Saint John the Baptist Cathedral is the mother church of the Roman Catholic Diocese of Fresno, located at 2814 Mariposa Street, in Fresno, California.  The parish was established in 1882.  In 1878, Catholic settlers in the area recognized the need for a church and began to raise funds.  The Central Pacific Railroad donated two lots and Bishop Francisco Mora y Borrell of the Diocese of Monterey-Los Angeles purchased two adjacent lots.  Construction on the sanctuary began early in 1880 and the structure was completed in November.  Bishop Mora dedicated the church to St. John the Baptist on May 21, 1882.  It was a brick structure with a  steeple and served the five Catholic families in the area.

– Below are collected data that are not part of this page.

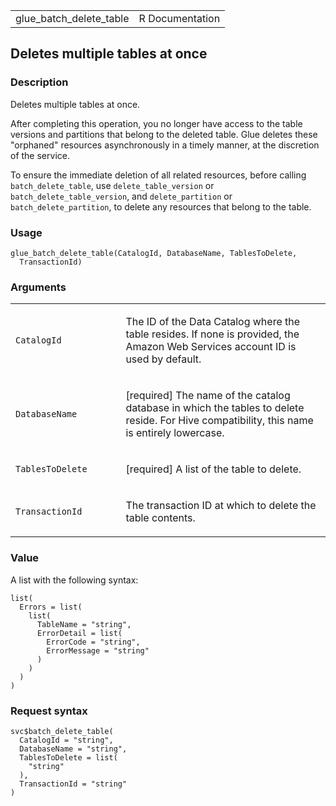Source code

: <table style="width: 100%;">
<tbody>
<tr class="odd">
<td>glue_batch_delete_table</td>
<td style="text-align: right;">R Documentation</td>
</tr>
</tbody>
</table>

## Deletes multiple tables at once

### Description

Deletes multiple tables at once.

After completing this operation, you no longer have access to the table
versions and partitions that belong to the deleted table. Glue deletes
these "orphaned" resources asynchronously in a timely manner, at the
discretion of the service.

To ensure the immediate deletion of all related resources, before
calling `batch_delete_table`, use `delete_table_version` or
`batch_delete_table_version`, and `delete_partition` or
`batch_delete_partition`, to delete any resources that belong to the
table.

### Usage

    glue_batch_delete_table(CatalogId, DatabaseName, TablesToDelete,
      TransactionId)

### Arguments

<table>
<colgroup>
<col style="width: 35%" />
<col style="width: 65%" />
</colgroup>
<tbody>
<tr class="odd">
<td><code id="glue_batch_delete_table_:_CatalogId">CatalogId</code></td>
<td><p>The ID of the Data Catalog where the table resides. If none is
provided, the Amazon Web Services account ID is used by
default.</p></td>
</tr>
<tr class="even">
<td><code
id="glue_batch_delete_table_:_DatabaseName">DatabaseName</code></td>
<td><p>[required] The name of the catalog database in which the tables
to delete reside. For Hive compatibility, this name is entirely
lowercase.</p></td>
</tr>
<tr class="odd">
<td><code
id="glue_batch_delete_table_:_TablesToDelete">TablesToDelete</code></td>
<td><p>[required] A list of the table to delete.</p></td>
</tr>
<tr class="even">
<td><code
id="glue_batch_delete_table_:_TransactionId">TransactionId</code></td>
<td><p>The transaction ID at which to delete the table
contents.</p></td>
</tr>
</tbody>
</table>

### Value

A list with the following syntax:

    list(
      Errors = list(
        list(
          TableName = "string",
          ErrorDetail = list(
            ErrorCode = "string",
            ErrorMessage = "string"
          )
        )
      )
    )

### Request syntax

    svc$batch_delete_table(
      CatalogId = "string",
      DatabaseName = "string",
      TablesToDelete = list(
        "string"
      ),
      TransactionId = "string"
    )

By 1902, the congregation outgrew its home and began plans for a larger building.  After Easter services on March 30, workers began to demolish the old building with the intent of constructing a new church on the same site.  However, the pastor insisted on a new site at Mariposa and R Streets.  Although parishioners complained that the proposed site was beyond the edge of town, the pastor prevailed.  The cornerstone was laid August 3, 1902 and Archbishop George Montgomery dedicated the new sanctuary June 7, 1903.

The church was designed in a Gothic-Romanesque style by Thomas Bermingham and constructed of red brick. The facade features a triple entry framed by two square towers with spires.  Above the entry is a small rose window.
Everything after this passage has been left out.